From Virginia to Auschwitz
On July 24th, 1912, the first International Conference on Eugenics was held in London. A veritable who’s who attended — from Winston Churchill to Alexander Graham Bell, to the famed author, H. G. Wells, who staunchly supported the “sterilization of failures” versus the selective breeding of the successes, to enable a fitter race.
There were two critical talks at the conference. The Germans stood up and presented their viewpoint on racial cleansing and how it could shape a future world. And while the Europeans just hypothesized and conjectured, the second critical talk, by the ever efficient and practical Americans, who demonstrated that the act of eliminating “defective strains” was already a full-fledged and mature operation in the United States.
American Eugenicists like Albert Priddy, worried that the flooding of America by immigrants (who, in the 1920s, were primarily Eastern Europeans, Southern Europeans — like Italians, and Jews) would precipitate “race suicide”. Confinement Centers — or colonies, for short — for the genetically unfit, were popping up in Pennsylvania, Kansas, Idaho and Virginia, and there had already been tens of thousands of operations to weed out the genetically unfit or inferior by sterilization, so they could no longer bear inferior children.
Feeble minded women were sent to the Virginia State Colony, where once “contained”, you could never leave.
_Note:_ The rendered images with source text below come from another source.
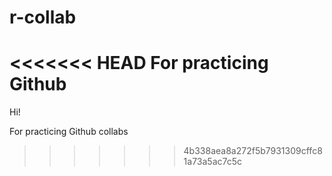 # r-collab
<<<<<<< HEAD
For practicing Github
=======

Hi!

For practicing Github collabs
>>>>>>> 4b338aea8a272f5b7931309cffc81a73a5ac7c5c
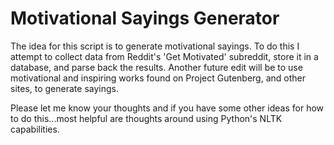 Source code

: Motivational Sayings Generator
===============================
The idea for this script is to generate motivational sayings.
To do this I attempt to collect data from Reddit's 'Get
Motivated' subreddit, store it in a database, and parse back the
results. Another future edit will be to use motivational and
inspiring works found on Project Gutenberg, and other sites, to
generate sayings. 

Please let me know your thoughts and if you have some other ideas for
how to do this...most helpful are thoughts around using Python's
NLTK capabilities. 
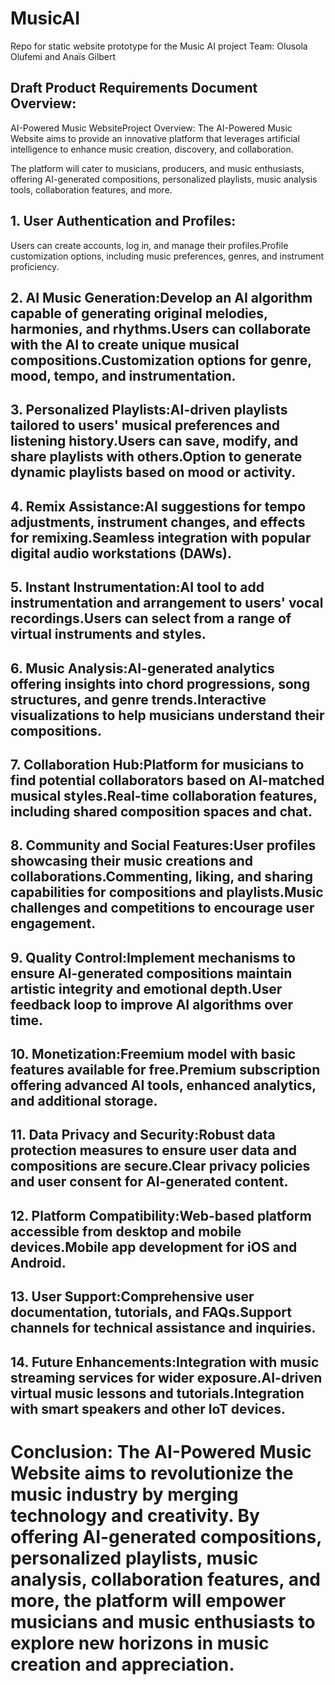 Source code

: # MusicAI
Repo for static website prototype for the Music AI project
Team: Olusola Olufemi and Anaïs Gilbert

## Draft Product Requirements Document Overview:

AI-Powered Music WebsiteProject Overview: The AI-Powered Music Website aims to provide an innovative platform that leverages artificial intelligence to enhance music creation, discovery, and collaboration. 

The platform will cater to musicians, producers, and music enthusiasts, offering AI-generated compositions, personalized playlists, music analysis tools, collaboration features, and more.

## 1. User Authentication and Profiles:

Users can create accounts, log in, and manage their profiles.Profile customization options, including music preferences, genres, and instrument proficiency.

## 2. AI Music Generation:Develop an AI algorithm capable of generating original melodies, harmonies, and rhythms.Users can collaborate with the AI to create unique musical compositions.Customization options for genre, mood, tempo, and instrumentation.

## 3. Personalized Playlists:AI-driven playlists tailored to users' musical preferences and listening history.Users can save, modify, and share playlists with others.Option to generate dynamic playlists based on mood or activity.

## 4. Remix Assistance:AI suggestions for tempo adjustments, instrument changes, and effects for remixing.Seamless integration with popular digital audio workstations (DAWs).

## 5. Instant Instrumentation:AI tool to add instrumentation and arrangement to users' vocal recordings.Users can select from a range of virtual instruments and styles.

## 6. Music Analysis:AI-generated analytics offering insights into chord progressions, song structures, and genre trends.Interactive visualizations to help musicians understand their compositions.

## 7. Collaboration Hub:Platform for musicians to find potential collaborators based on AI-matched musical styles.Real-time collaboration features, including shared composition spaces and chat.

## 8. Community and Social Features:User profiles showcasing their music creations and collaborations.Commenting, liking, and sharing capabilities for compositions and playlists.Music challenges and competitions to encourage user engagement.

## 9. Quality Control:Implement mechanisms to ensure AI-generated compositions maintain artistic integrity and emotional depth.User feedback loop to improve AI algorithms over time.

## 10. Monetization:Freemium model with basic features available for free.Premium subscription offering advanced AI tools, enhanced analytics, and additional storage.

## 11. Data Privacy and Security:Robust data protection measures to ensure user data and compositions are secure.Clear privacy policies and user consent for AI-generated content.

## 12. Platform Compatibility:Web-based platform accessible from desktop and mobile devices.Mobile app development for iOS and Android.

## 13. User Support:Comprehensive user documentation, tutorials, and FAQs.Support channels for technical assistance and inquiries.

## 14. Future Enhancements:Integration with music streaming services for wider exposure.AI-driven virtual music lessons and tutorials.Integration with smart speakers and other IoT devices.

# Conclusion: The AI-Powered Music Website aims to revolutionize the music industry by merging technology and creativity. By offering AI-generated compositions, personalized playlists, music analysis, collaboration features, and more, the platform will empower musicians and music enthusiasts to explore new horizons in music creation and appreciation.
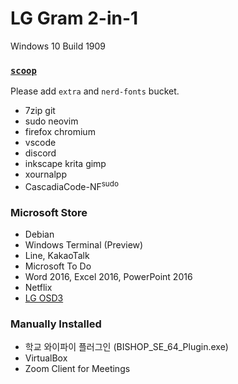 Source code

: LG Gram 2-in-1
========
Windows 10 Build 1909

### [`scoop`](https://scoop.sh)
Please add `extra` and `nerd-fonts` bucket.

- 7zip git
- sudo neovim
- firefox chromium
- vscode
- discord
- inkscape krita gimp
- xournalpp
- CascadiaCode-NF<sup>sudo</sup>

### Microsoft Store
- Debian
- Windows Terminal (Preview)
- Line, KakaoTalk
- Microsoft To Do
- Word 2016, Excel 2016, PowerPoint 2016
- Netflix
- [LG OSD3](https://www.microsoft.com/store/productId/9MT4DPF2JW9Z)

### Manually Installed
- 학교 와이파이 플러그인 (BISHOP_SE_64_Plugin.exe)
- VirtualBox
- Zoom Client for Meetings

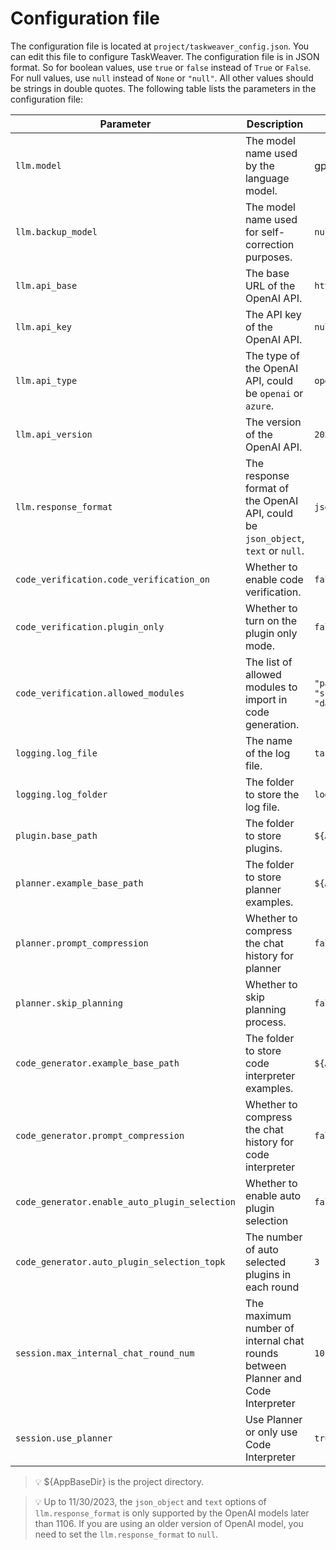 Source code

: 
# Configuration file
The configuration file is located at `project/taskweaver_config.json`. 
You can edit this file to configure TaskWeaver.
The configuration file is in JSON format. So for boolean values, use `true` or `false` instead of `True` or `False`. 
For null values, use `null` instead of `None` or `"null"`. All other values should be strings in double quotes.
The following table lists the parameters in the configuration file:




| Parameter                                | Description                                                                      | Default Value                                                                          |
|------------------------------------------|----------------------------------------------------------------------------------|----------------------------------------------------------------------------------------|
| `llm.model`                              | The model name used by the language model.                                       | gpt-4                                                                                  |
| `llm.backup_model`                       | The model name used for self-correction purposes.                                | `null`                                                                                 |
| `llm.api_base`                           | The base URL of the OpenAI API.                                                  | `https://api.openai.com/v1`                                                            |
| `llm.api_key`                            | The API key of the OpenAI API.                                                   | `null`                                                                                 |
| `llm.api_type`                           | The type of the OpenAI API, could be `openai` or `azure`.                        | `openai`                                                                               |
| `llm.api_version`                        | The version of the OpenAI API.                                                   | `2023-07-01-preview`                                                                   |
| `llm.response_format`                    | The response format of the OpenAI API, could be `json_object`, `text` or `null`. | `json_object`                                                                          |
| `code_verification.code_verification_on` | Whether to enable code verification.                                             | `false`                                                                                |
| `code_verification.plugin_only`          | Whether to turn on the plugin only mode.                                         | `false`                                                                                |
 | `code_verification.allowed_modules`      | The list of allowed modules to import in code generation.                        | `"pandas", "matplotlib", "numpy", "sklearn", "scipy", "seaborn", "datetime", "typing"` |
| `logging.log_file`                       | The name of the log file.                                                        | `taskweaver.log`                                                                       |
| `logging.log_folder`                     | The folder to store the log file.                                                | `logs`                                                                                 |
| `plugin.base_path`                       | The folder to store plugins.                                                     | `${AppBaseDir}/plugins`                                                                |
| `planner.example_base_path`              | The folder to store planner examples.                                            | `${AppBaseDir}/planner_examples`                                                       |
| `planner.prompt_compression`             | Whether to compress the chat history for planner                                 | `false`                                                                                | 
| `planner.skip_planning`                  | Whether to skip planning process.                                                | `false`                                                                                | 
| `code_generator.example_base_path`       | The folder to store code interpreter examples.                                   | `${AppBaseDir}/codeinterpreter_examples`                                               |
| `code_generator.prompt_compression`      | Whether to compress the chat history for code interpreter                        | `false`                                                                                |
| `code_generator.enable_auto_plugin_selection`   | Whether to enable auto plugin selection                                          | `false`                                                                                |
| `code_generator.auto_plugin_selection_topk` | The number of auto selected plugins  in each round                               | `3`                                                                                    |
| `session.max_internal_chat_round_num`    | The maximum number of internal chat rounds between Planner and Code Interpreter  | `10`                                                                                   |
| `session.use_planner`              | Use Planner or only use Code Interpreter                                         | `true`                                                                                 |
> 💡 ${AppBaseDir} is the project directory.

> 💡 Up to 11/30/2023, the `json_object` and `text` options of `llm.response_format` is only supported by the OpenAI models later than 1106. If you are using an older version of OpenAI model, you need to set the `llm.response_format` to `null`.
In one famous Supreme Court case (Buck v. Bell, 1927) , 2 generations of women — Emma Buck and her daughter, Carrie Buck — were sterilized for just being feeble minded, with no proof whatsoever and with an 8–1 majority by the Supreme Court. Carrie’s 8-month old daughter barely escaped the same fate.
In less than a decade from Buck v. Bell, by 1936, the worst form of genetic and racial cleansing spread across Europe in it’s most ugly and gruesome shape.
It was blistery and cold the day we decided to visit Auschwitz. There was some snow, sleet, and a lot of freezing rain. It also was New Year’s Eve and the world was getting ready to party for the night. The frosty gusts cut through all the layers of clothing, and we had plenty. As we walked amongst the ghostly grounds, one couldn’t but help imagine what it would have felt like being here on a day like this, with no hope for the future, and with nothing available in the present.
 A large part of the information in this blog is from the excellent book, The Gene: An Intimate History by Siddhartha Mukherjee.